>people major in english
>wounder why they can't find a job
Why are people like this. Like what drives a person to get a usless degree.
1) They very likely don't think it's useless. People do get jobs with English degrees -- not as many as in some fields, but more than, say, become professional sports stars.
2) There are two entirely different reasons to go to college. Some people manage to combine them. But the theory that people go to college only to get a job, not in order to learn something, is actually relatively new.
3) As Róisín says: the training, education, and persistence necessary to get a degree in English, or in whatever other field(s) you're thinking of as useless, is likely to translate into skills likely to be useful elsewhere.
4) Whatever field one takes a degree in, there's no guarantee that work in that field will be highly available by the time one actually applies for a job in it -- let alone that the person with the degree will find that they personally do well in that field, or can stand to keep working in it long-term without developing major problems.
'It's impossible to learn all the facts in the universe'....sadly, that is true.
That's not sad, that's joyous! Think about this: suppose you could learn everything in the universe. And you accomplished that this Thursday. What would you do Friday, and for the rest of your life? Nothing left to learn. Never a new book to read. Never an unfamiliar plant to try growing, or tasting. Never a new comics page to wait for . . .
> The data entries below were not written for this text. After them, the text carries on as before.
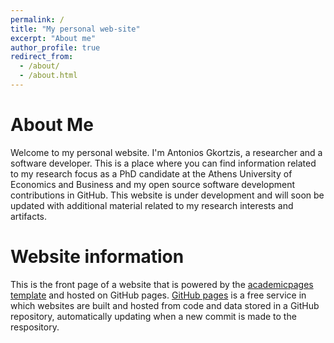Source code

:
 ```yaml
---
permalink: /
title: "My personal web-site"
excerpt: "About me"
author_profile: true
redirect_from: 
  - /about/
  - /about.html
---
```


About Me
======
Welcome to my personal website. I'm Antonios Gkortzis, a researcher and a software developer. This is a place where you can find information related to my research focus as a PhD candidate at the Athens University of Economics and Business and my open source software development contributions in GitHub. 
This website is under development and will soon be updated with additional material related to my research interests and artifacts. 


Website information
======
This is the front page of a website that is powered by the [academicpages template](https://github.com/academicpages/academicpages.github.io) and hosted on GitHub pages. [GitHub pages](https://pages.github.com) is a free service in which websites are built and hosted from code and data stored in a GitHub repository, automatically updating when a new commit is made to the respository.

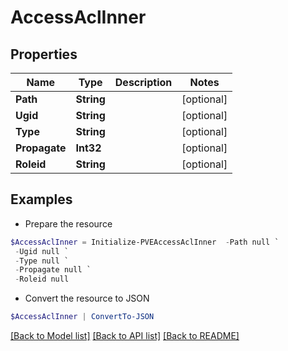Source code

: # AccessAclInner
## Properties

Name | Type | Description | Notes
------------ | ------------- | ------------- | -------------
**Path** | **String** |  | [optional] 
**Ugid** | **String** |  | [optional] 
**Type** | **String** |  | [optional] 
**Propagate** | **Int32** |  | [optional] 
**Roleid** | **String** |  | [optional] 

## Examples

- Prepare the resource
```powershell
$AccessAclInner = Initialize-PVEAccessAclInner  -Path null `
 -Ugid null `
 -Type null `
 -Propagate null `
 -Roleid null
```

- Convert the resource to JSON
```powershell
$AccessAclInner | ConvertTo-JSON
```

[[Back to Model list]](../README.md#documentation-for-models) [[Back to API list]](../README.md#documentation-for-api-endpoints) [[Back to README]](../README.md)

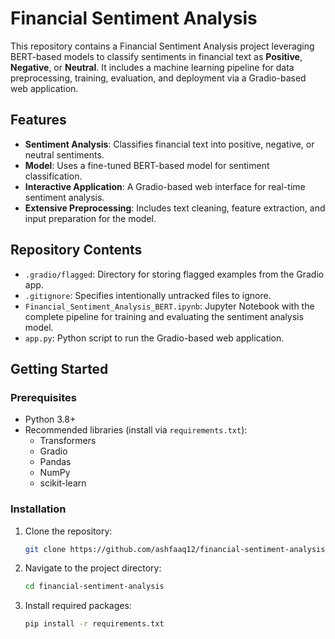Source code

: # Financial Sentiment Analysis

This repository contains a Financial Sentiment Analysis project leveraging BERT-based models to classify sentiments in financial text as **Positive**, **Negative**, or **Neutral**. It includes a machine learning pipeline for data preprocessing, training, evaluation, and deployment via a Gradio-based web application.

## Features

- **Sentiment Analysis**: Classifies financial text into positive, negative, or neutral sentiments.
- **Model**: Uses a fine-tuned BERT-based model for sentiment classification.
- **Interactive Application**: A Gradio-based web interface for real-time sentiment analysis.
- **Extensive Preprocessing**: Includes text cleaning, feature extraction, and input preparation for the model.

## Repository Contents

- `.gradio/flagged`: Directory for storing flagged examples from the Gradio app.
- `.gitignore`: Specifies intentionally untracked files to ignore.
- `Financial_Sentiment_Analysis_BERT.ipynb`: Jupyter Notebook with the complete pipeline for training and evaluating the sentiment analysis model.
- `app.py`: Python script to run the Gradio-based web application.

## Getting Started

### Prerequisites

- Python 3.8+
- Recommended libraries (install via `requirements.txt`):
  - Transformers
  - Gradio
  - Pandas
  - NumPy
  - scikit-learn

### Installation

1. Clone the repository:
   ```bash
   git clone https://github.com/ashfaaq12/financial-sentiment-analysis.git
   ```
2. Navigate to the project directory:
    ```bash
    cd financial-sentiment-analysis
    ```
3. Install required packages:
   ```bash
   pip install -r requirements.txt
   ```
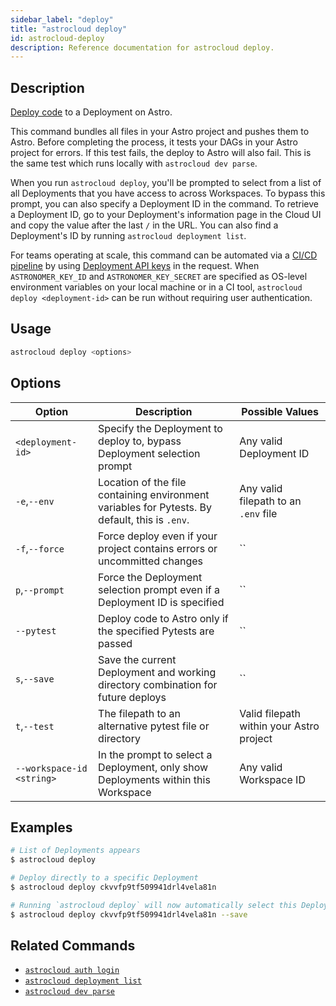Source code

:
 ```yaml
---
sidebar_label: "deploy"
title: "astrocloud deploy"
id: astrocloud-deploy
description: Reference documentation for astrocloud deploy.
---
```


## Description

[Deploy code](deploy-code.md) to a Deployment on Astro.

This command bundles all files in your Astro project and pushes them to Astro. Before completing the process, it tests your DAGs in your Astro project for errors. If this test fails, the deploy to Astro will also fail. This is the same test which runs locally with `astrocloud dev parse`.

When you run `astrocloud deploy`, you'll be prompted to select from a list of all Deployments that you have access to across Workspaces. To bypass this prompt, you can also specify a Deployment ID in the command. To retrieve a Deployment ID, go to your Deployment's information page in the Cloud UI and copy the value after the last `/` in the URL. You can also find a Deployment's ID by running `astrocloud deployment list`.

For teams operating at scale, this command can be automated via a [CI/CD pipeline](ci-cd.md) by using [Deployment API keys](api-keys.md) in the request. When `ASTRONOMER_KEY_ID` and `ASTRONOMER_KEY_SECRET` are specified as OS-level environment variables on your local machine or in a CI tool, `astrocloud deploy <deployment-id>` can be run without requiring user authentication.

## Usage

```sh
astrocloud deploy <options>
```

## Options

| Option                    | Description                                                                                                       | Possible Values                          |
| ------------------------- | ----------------------------------------------------------------------------------------------------------------- | ---------------------------------------- |
| `<deployment-id>`         | Specify the Deployment to deploy to, bypass Deployment selection prompt                                                                             | Any valid Deployment ID           |
| `-e`,`--env`              | Location of the file containing environment variables for Pytests. By default, this is `.env`.                                 | Any valid filepath to an `.env` file     |
| `-f`,`--force`            | Force deploy even if your project contains errors or uncommitted changes                                                               | ``                                       |
| `p`,`--prompt`            | Force the Deployment selection prompt even if a Deployment ID is specified                           | ``                                       |
| `--pytest`                | Deploy code to Astro only if the specified Pytests are passed                                                     | ``                                       |
| `s`,`--save`              | Save the current Deployment and working directory combination for future deploys                                              | ``                                       |
| `t`,`--test`              | The filepath to an alternative pytest file or directory | Valid filepath within your Astro project |
| `--workspace-id <string>` | In the prompt to select a Deployment, only show Deployments within this Workspace                                                                             | Any valid Workspace ID                                |

## Examples

```sh
# List of Deployments appears
$ astrocloud deploy

# Deploy directly to a specific Deployment
$ astrocloud deploy ckvvfp9tf509941drl4vela81n

# Running `astrocloud deploy` will now automatically select this Deployment for your Astro project
$ astrocloud deploy ckvvfp9tf509941drl4vela81n --save
```

## Related Commands

- [`astrocloud auth login`](cli-reference/astrocloud-auth-login.md)
- [`astrocloud deployment list`](cli-reference/astrocloud-deployment-list.md)
- [`astrocloud dev parse`](cli-reference/astrocloud-dev-parse.md)
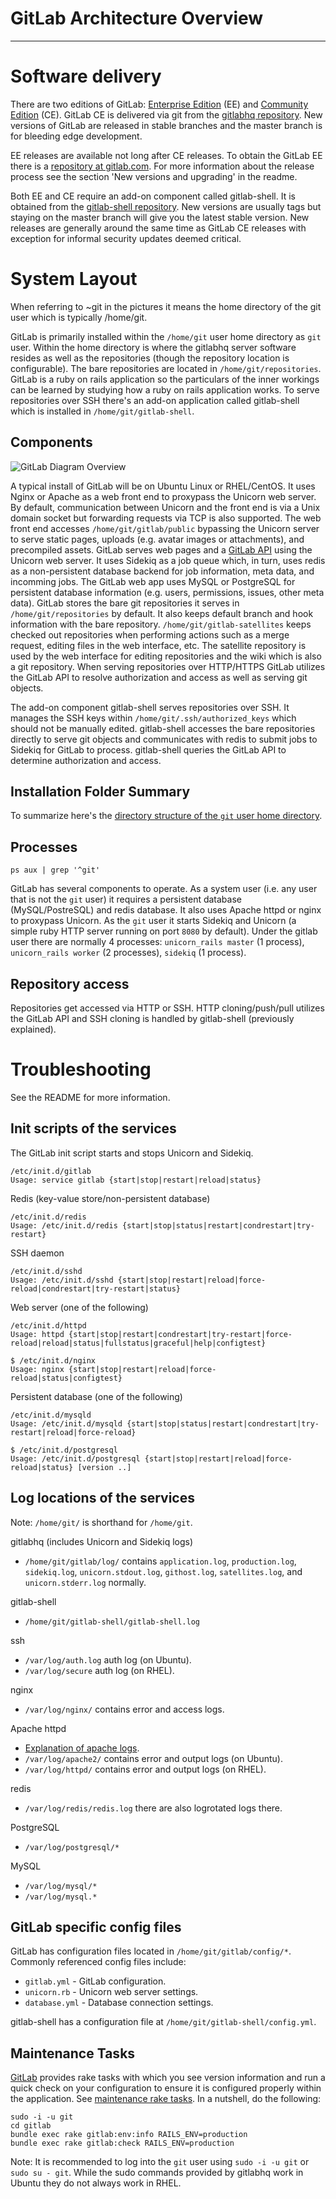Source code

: # GitLab Architecture Overview
---

# Software delivery

There are two editions of GitLab: [Enterprise Edition](https://www.gitlab.com/gitlab-ee/) (EE) and [Community Edition](https://www.gitlab.com/gitlab-ce/) (CE).
GitLab CE is delivered via git from the [gitlabhq repository](https://gitlab.com/gitlab-org/gitlab-ce/tree/master).
New versions of GitLab are released in stable branches and the master branch is for bleeding edge development.

EE releases are available not long after CE releases.
To obtain the GitLab EE there is a [repository at gitlab.com](https://gitlab.com/subscribers/gitlab-ee).
For more information about the release process see the section 'New versions and upgrading' in the readme.

Both EE and CE require an add-on component called gitlab-shell.
It is obtained from the [gitlab-shell repository](https://gitlab.com/gitlab-org/gitlab-shell/tree/master).
New versions are usually tags but staying on the master branch will give you the latest stable version.
New releases are generally around the same time as GitLab CE releases with exception for informal security updates deemed critical.

# System Layout

When referring to ~git in the pictures it means the home directory of the git user which is typically /home/git.

GitLab is primarily installed within the `/home/git` user home directory as `git` user.
Within the home directory is where the gitlabhq server software resides as well as the repositories (though the repository location is configurable).
The bare repositories are located in `/home/git/repositories`.
GitLab is a ruby on rails application so the particulars of the inner workings can be learned by studying how a ruby on rails application works.
To serve repositories over SSH there's an add-on application called gitlab-shell which is installed in `/home/git/gitlab-shell`.

## Components

![GitLab Diagram Overview](resources/gitlab_diagram_overview.png "GitLab Diagram Overview")

A typical install of GitLab will be on Ubuntu Linux or RHEL/CentOS.
It uses Nginx or Apache as a web front end to proxypass the Unicorn web server.
By default, communication between Unicorn and the front end is via a Unix domain socket but forwarding requests via TCP is also supported.
The web front end accesses `/home/git/gitlab/public` bypassing the Unicorn server to serve static pages, uploads (e.g. avatar images or attachments), and precompiled assets.
GitLab serves web pages and a [GitLab API](https://gitlab.com/gitlab-org/gitlab-ce/tree/master/doc/api) using the Unicorn web server.
It uses Sidekiq as a job queue which, in turn, uses redis as a non-persistent database backend for job information, meta data, and incomming jobs.
The GitLab web app uses MySQL or PostgreSQL for persistent database information (e.g. users, permissions, issues, other meta data).
GitLab stores the bare git repositories it serves in `/home/git/repositories` by default.
It also keeps default branch and hook information with the bare repository.
`/home/git/gitlab-satellites` keeps checked out repositories when performing actions such as a merge request, editing files in the web interface, etc.
The satellite repository is used by the web interface for editing repositories and the wiki which is also a git repository.
When serving repositories over HTTP/HTTPS GitLab utilizes the GitLab API to resolve authorization and access as well as serving git objects.

The add-on component gitlab-shell serves repositories over SSH.
It manages the SSH keys within `/home/git/.ssh/authorized_keys` which should not be manually edited.
gitlab-shell accesses the bare repositories directly to serve git objects and communicates with redis to submit jobs to Sidekiq for GitLab to process.
 gitlab-shell queries the GitLab API to determine authorization and access.

## Installation Folder Summary

To summarize here's the [directory structure of the `git` user home directory](../install/structure.md).


## Processes

    ps aux | grep '^git'

GitLab has several components to operate.
As a system user (i.e. any user that is not the `git` user) it requires a persistent database (MySQL/PostreSQL) and redis database.
It also uses Apache httpd or nginx to proxypass Unicorn.
As the `git` user it starts Sidekiq and Unicorn (a simple ruby HTTP server running on port `8080` by default).
Under the gitlab user there are normally 4 processes: `unicorn_rails master` (1 process), `unicorn_rails worker` (2 processes), `sidekiq` (1 process).

## Repository access

Repositories get accessed via HTTP or SSH.
HTTP cloning/push/pull utilizes the GitLab API and SSH cloning is handled by gitlab-shell (previously explained).

# Troubleshooting

See the README for more information.

## Init scripts of the services

The GitLab init script starts and stops Unicorn and Sidekiq.

```
/etc/init.d/gitlab 
Usage: service gitlab {start|stop|restart|reload|status}
```

Redis (key-value store/non-persistent database)

```
/etc/init.d/redis 
Usage: /etc/init.d/redis {start|stop|status|restart|condrestart|try-restart}
```

SSH daemon

```
/etc/init.d/sshd 
Usage: /etc/init.d/sshd {start|stop|restart|reload|force-reload|condrestart|try-restart|status}
```

Web server (one of the following)

```
/etc/init.d/httpd 
Usage: httpd {start|stop|restart|condrestart|try-restart|force-reload|reload|status|fullstatus|graceful|help|configtest}

$ /etc/init.d/nginx
Usage: nginx {start|stop|restart|reload|force-reload|status|configtest}
```

Persistent database (one of the following)

```
/etc/init.d/mysqld 
Usage: /etc/init.d/mysqld {start|stop|status|restart|condrestart|try-restart|reload|force-reload}

$ /etc/init.d/postgresql
Usage: /etc/init.d/postgresql {start|stop|restart|reload|force-reload|status} [version ..]
```

## Log locations of the services

Note: `/home/git/` is shorthand for `/home/git`.

gitlabhq (includes Unicorn and Sidekiq logs)

* `/home/git/gitlab/log/` contains `application.log`, `production.log`, `sidekiq.log`, `unicorn.stdout.log`, `githost.log`, `satellites.log`, and `unicorn.stderr.log` normally.

gitlab-shell

* `/home/git/gitlab-shell/gitlab-shell.log`

ssh

* `/var/log/auth.log` auth log (on Ubuntu).
* `/var/log/secure` auth log (on RHEL).

nginx

* `/var/log/nginx/` contains error and access logs.

Apache httpd

* [Explanation of apache logs](http://httpd.apache.org/docs/2.2/logs.html).
* `/var/log/apache2/` contains error and output logs (on Ubuntu).
* `/var/log/httpd/` contains error and output logs (on RHEL).

redis

* `/var/log/redis/redis.log` there are also logrotated logs there.

PostgreSQL

* `/var/log/postgresql/*`

MySQL

* `/var/log/mysql/*`
* `/var/log/mysql.*`

## GitLab specific config files

GitLab has configuration files located in `/home/git/gitlab/config/*`.
Commonly referenced config files include:

* `gitlab.yml` - GitLab configuration.
* `unicorn.rb` - Unicorn web server settings.
* `database.yml` - Database connection settings.

gitlab-shell has a configuration file at `/home/git/gitlab-shell/config.yml`.

## Maintenance Tasks

[GitLab](https://gitlab.com/gitlab-org/gitlab-ce/tree/master) provides rake tasks with which you see version information and run a quick check on your configuration to ensure it is configured properly within the application.
See [maintenance rake tasks](https://gitlab.com/gitlab-org/gitlab-ce/blob/master/doc/raketasks/maintenance.md).
In a nutshell, do the following:

```
sudo -i -u git
cd gitlab
bundle exec rake gitlab:env:info RAILS_ENV=production
bundle exec rake gitlab:check RAILS_ENV=production
```

Note: It is recommended to log into the `git` user using `sudo -i -u git` or `sudo su - git`.
While the sudo commands provided by gitlabhq work in Ubuntu they do not always work in RHEL.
Learning is best done alone, one-on-one with a mentor, or in small groups of children with roughly the same level of competence under a good tutor or guide.
Probably depends on the person learning, and on the subject.
But I think there's considerable evidence that some, at least, learn best in groups of mixed competence, in which (under the guidance of teacher(s)) the more advanced teach the less advanced.
And I've learned a good deal, myself, both from having to frame explanations for other people, and from hearing perspectives of others, including sometimes others relatively new to the subject.